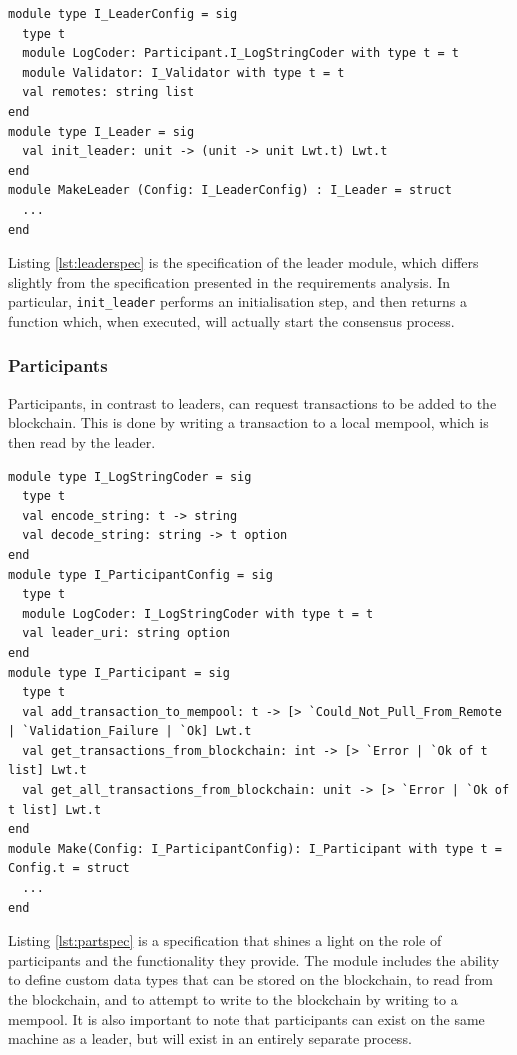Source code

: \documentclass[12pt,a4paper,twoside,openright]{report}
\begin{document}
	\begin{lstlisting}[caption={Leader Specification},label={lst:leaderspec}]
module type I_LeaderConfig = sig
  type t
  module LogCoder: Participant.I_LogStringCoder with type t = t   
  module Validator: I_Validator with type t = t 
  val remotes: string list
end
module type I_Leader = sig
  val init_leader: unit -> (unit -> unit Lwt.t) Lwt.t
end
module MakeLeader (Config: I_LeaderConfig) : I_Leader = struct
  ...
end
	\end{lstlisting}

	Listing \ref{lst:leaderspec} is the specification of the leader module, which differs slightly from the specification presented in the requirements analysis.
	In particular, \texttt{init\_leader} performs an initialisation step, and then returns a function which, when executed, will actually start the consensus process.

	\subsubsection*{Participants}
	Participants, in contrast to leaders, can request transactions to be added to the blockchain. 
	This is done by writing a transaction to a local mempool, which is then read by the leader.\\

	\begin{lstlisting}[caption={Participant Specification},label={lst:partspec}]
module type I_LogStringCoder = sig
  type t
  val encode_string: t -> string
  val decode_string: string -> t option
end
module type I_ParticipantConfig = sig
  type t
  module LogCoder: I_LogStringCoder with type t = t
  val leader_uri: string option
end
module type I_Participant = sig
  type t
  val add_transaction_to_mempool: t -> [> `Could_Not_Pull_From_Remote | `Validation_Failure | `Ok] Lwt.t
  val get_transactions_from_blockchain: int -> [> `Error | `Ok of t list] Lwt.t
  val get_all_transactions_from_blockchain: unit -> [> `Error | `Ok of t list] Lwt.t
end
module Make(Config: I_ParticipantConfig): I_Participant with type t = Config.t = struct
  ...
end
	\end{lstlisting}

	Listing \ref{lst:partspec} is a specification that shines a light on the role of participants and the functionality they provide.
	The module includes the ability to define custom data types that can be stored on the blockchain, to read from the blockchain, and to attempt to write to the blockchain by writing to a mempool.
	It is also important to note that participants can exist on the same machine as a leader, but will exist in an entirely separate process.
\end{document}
----
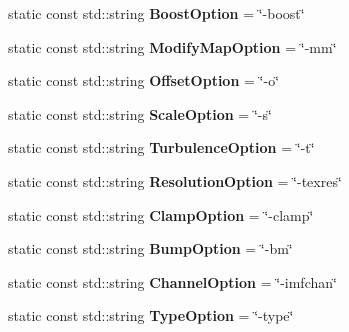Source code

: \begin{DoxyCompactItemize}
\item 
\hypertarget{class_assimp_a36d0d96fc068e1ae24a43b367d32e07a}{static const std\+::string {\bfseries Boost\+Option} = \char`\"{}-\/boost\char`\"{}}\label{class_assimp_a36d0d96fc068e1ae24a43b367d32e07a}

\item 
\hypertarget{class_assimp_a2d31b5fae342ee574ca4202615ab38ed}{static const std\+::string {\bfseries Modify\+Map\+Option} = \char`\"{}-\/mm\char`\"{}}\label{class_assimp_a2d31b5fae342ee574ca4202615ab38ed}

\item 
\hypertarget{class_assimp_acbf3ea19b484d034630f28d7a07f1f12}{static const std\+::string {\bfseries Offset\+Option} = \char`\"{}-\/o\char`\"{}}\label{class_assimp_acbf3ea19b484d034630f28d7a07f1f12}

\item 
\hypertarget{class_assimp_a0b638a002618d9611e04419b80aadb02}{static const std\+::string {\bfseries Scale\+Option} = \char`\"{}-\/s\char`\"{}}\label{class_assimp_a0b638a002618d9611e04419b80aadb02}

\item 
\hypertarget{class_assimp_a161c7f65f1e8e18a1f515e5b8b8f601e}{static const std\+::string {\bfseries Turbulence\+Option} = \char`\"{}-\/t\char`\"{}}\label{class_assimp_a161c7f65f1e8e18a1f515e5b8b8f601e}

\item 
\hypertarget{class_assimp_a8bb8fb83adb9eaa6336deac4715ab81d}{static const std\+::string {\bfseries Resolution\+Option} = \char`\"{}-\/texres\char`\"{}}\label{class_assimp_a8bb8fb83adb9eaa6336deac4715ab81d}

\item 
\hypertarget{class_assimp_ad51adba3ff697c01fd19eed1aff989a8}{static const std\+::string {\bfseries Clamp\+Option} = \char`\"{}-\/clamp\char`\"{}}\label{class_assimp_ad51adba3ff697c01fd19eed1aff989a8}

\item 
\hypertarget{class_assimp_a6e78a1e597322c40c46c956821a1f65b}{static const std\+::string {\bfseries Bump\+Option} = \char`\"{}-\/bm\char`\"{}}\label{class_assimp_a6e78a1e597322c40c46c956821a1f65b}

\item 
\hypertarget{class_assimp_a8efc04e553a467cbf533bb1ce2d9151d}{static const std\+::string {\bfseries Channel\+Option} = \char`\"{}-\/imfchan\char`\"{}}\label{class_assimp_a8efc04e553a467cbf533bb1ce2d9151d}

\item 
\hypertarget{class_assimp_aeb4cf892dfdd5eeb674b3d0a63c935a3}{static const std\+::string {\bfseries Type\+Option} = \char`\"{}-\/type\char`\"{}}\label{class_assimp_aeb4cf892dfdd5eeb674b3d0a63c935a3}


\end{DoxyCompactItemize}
----
▶ _The problem_
Copy each line holding "will" from the material above.

▶ _Solution for this exercise_
	In particular, \texttt{init\_leader} performs an initialisation step, and then returns a function which, when executed, will actually start the consensus process.
	It is also important to note that participants can exist on the same machine as a leader, but will exist in an entirely separate process.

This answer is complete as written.